Thursday, April 14, 2011

Letters from an Ohio Farmer

Steven Hayward over at Power Line links to a fairly new site today called "Letters from an Ohio Farmer."  The site is inspired by the "Letters from a Pennsylvania Farmer", penned by John Dickinson under the pen name Fabius contemporaneously and in agreement with The Federalist Papers in the 1787-88 era during the birthing of our Constitution. Dickinson was a collaborator with Thomas Jefferson in 1775 on the Declaration and Causes of the Necessity of Taking up Arms which, perhaps due to the less than catchy name didn't quite take. Jefferson wrote the Declaration of Independence (much better!) the following year but Dickinson abstained from voting on it, hoping for some reconciliation with Britain. Here is Hayward's summary of what the Ohio letters is about:


"These letters are formally addressed to members of the 112th Congress but are also written for the engaged citizen. Many of the large class of new House members came to office in an election marked by an unprecedented populist fervor for constitutionalism. For that is partly what the Tea Party movement is--a populist constitutional movement--something James Madison would have thought at first glance not merely improbable, but an oxymoron, though on second thought he might have celebrated that the Tea Party represents the fulfillment of one of the Constitution's larger purposes, which was to create a reverence among citizens for the principles of the nation."
Read Hayward's whole post for background, then head on over to the Ohio Farmer letters, eight so far, and be inspired.

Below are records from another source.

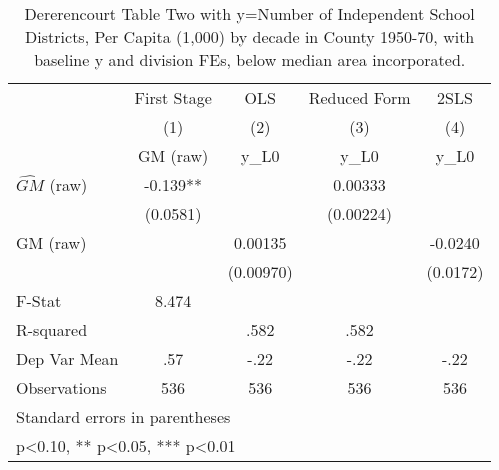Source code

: \begin{table}[htbp]\centering
\def\sym#1{\ifmmode^{#1}\else\(^{#1}\)\fi}
\caption{Dererencourt Table Two with y=Number of Independent School Districts, Per Capita (1,000) by decade in County 1950-70, with baseline y and division FEs, below median area incorporated.}
\begin{tabular}{l*{4}{c}}
\toprule
                    & First Stage   &         OLS   &Reduced Form   &        2SLS   \\
                    &\multicolumn{1}{c}{(1)}&\multicolumn{1}{c}{(2)}&\multicolumn{1}{c}{(3)}&\multicolumn{1}{c}{(4)}\\
                    &\multicolumn{1}{c}{GM  (raw)}&\multicolumn{1}{c}{y\_L0}&\multicolumn{1}{c}{y\_L0}&\multicolumn{1}{c}{y\_L0}\\
\midrule
$\hat{GM}$ (raw)    &      -0.139** &               &     0.00333   &               \\
                    &    (0.0581)   &               &   (0.00224)   &               \\
\addlinespace
GM  (raw)           &               &     0.00135   &               &     -0.0240   \\
                    &               &   (0.00970)   &               &    (0.0172)   \\
\midrule
F-Stat              &       8.474   &               &               &               \\
R-squared           &               &        .582   &        .582   &               \\
Dep Var Mean        &         .57   &        -.22   &        -.22   &        -.22   \\
Observations        &         536   &         536   &         536   &         536   \\
\bottomrule
\multicolumn{5}{l}{\footnotesize Standard errors in parentheses}\\
\multicolumn{5}{l}{\footnotesize * p<0.10, ** p<0.05, *** p<0.01}\\
\end{tabular}
\end{table}
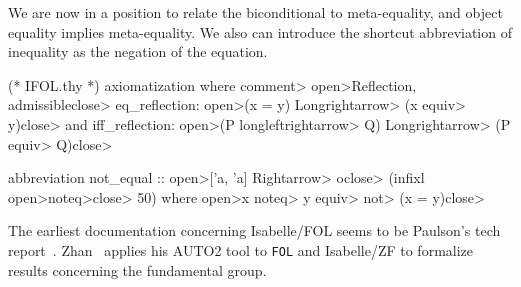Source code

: \begin{node}[Formulas]
\begin{node}\label{isabelle:fol-0005}%
We are now in a position to relate the biconditional to meta-equality,
and object equality implies meta-equality. We also can introduce the
shortcut abbreviation of inequality as the negation of the equation.
\begin{Isabelle}
(* IFOL.thy *)
axiomatization where  \<comment> \<open>Reflection, admissible\<close>
  eq_reflection: \<open>(x = y) \<Longrightarrow> (x \<equiv> y)\<close> and
  iff_reflection: \<open>(P \<longleftrightarrow> Q) \<Longrightarrow> (P \<equiv> Q)\<close>

abbreviation not_equal :: \<open>['a, 'a] \<Rightarrow> o\<close>  (infixl \<open>\<noteq>\<close> 50)
  where \<open>x \<noteq> y \<equiv> \<not> (x = y)\<close>
\end{Isabelle}
\end{node}
\end{node}

\begin{node}[References]\label{isabelle:fol-0002}%
The earliest documentation concerning Isabelle/FOL seems to be Paulson's
tech report~\cite{paulson1993object}. Zhan~\cite{Zhan2017formalization}
applies his AUTO2 tool to \texttt{FOL} and Isabelle/ZF to formalize
results concerning the fundamental group.
\end{node}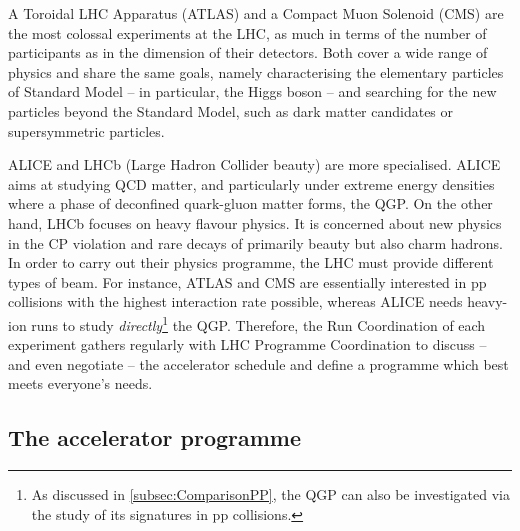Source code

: A Toroidal LHC Apparatus (ATLAS) and a Compact Muon Solenoid (CMS) are the most colossal experiments at the LHC, as much in terms of the number of participants as in the dimension of their detectors. Both cover a wide range of physics and share the same goals, namely characterising the elementary particles of Standard Model -- in particular, the Higgs boson -- and searching for the new particles beyond the Standard Model, such as dark matter candidates or supersymmetric particles. 

ALICE and LHCb (Large Hadron Collider beauty) are more specialised. ALICE aims at studying QCD matter, and particularly under extreme energy densities where a phase of deconfined quark-gluon matter forms, the QGP. On the other hand, LHCb focuses on heavy flavour physics. It is concerned about new physics in the CP violation and rare decays of primarily beauty but also charm hadrons.\\

In order to carry out their physics programme, the LHC must provide different types of beam. For instance, ATLAS and CMS are essentially interested in pp collisions with the highest interaction rate possible, whereas ALICE needs heavy-ion runs to study \textit{directly}\footnote{As discussed in \Sec\ref{subsec:ComparisonPP}, the QGP can also be investigated via the study of its signatures in pp collisions.} the QGP. Therefore, the Run Coordination of each experiment gathers regularly with LHC Programme Coordination to discuss -- and even negotiate -- the accelerator schedule and define a programme which best meets everyone's needs.

\subsection{The accelerator programme}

Update: I just had to call out this paragraph from the most recent Letter, "A Republican Form of Government" :


"Here Madison may have been too optimistic. The lessons of recent American politics suggest that minority factions can be more dangerous than he imagined. The modern phenomenon he failed to anticipate was a government entrusted with so many responsibilities, and so much power and money, that it becomes a faction unto itself, with its own passions and interests adverse to the rights of other citizens. Those in the control room have both the motive and means to steer the ship of state in directions advantageous to themselves, rather than ones preferred by the passengers who employ them."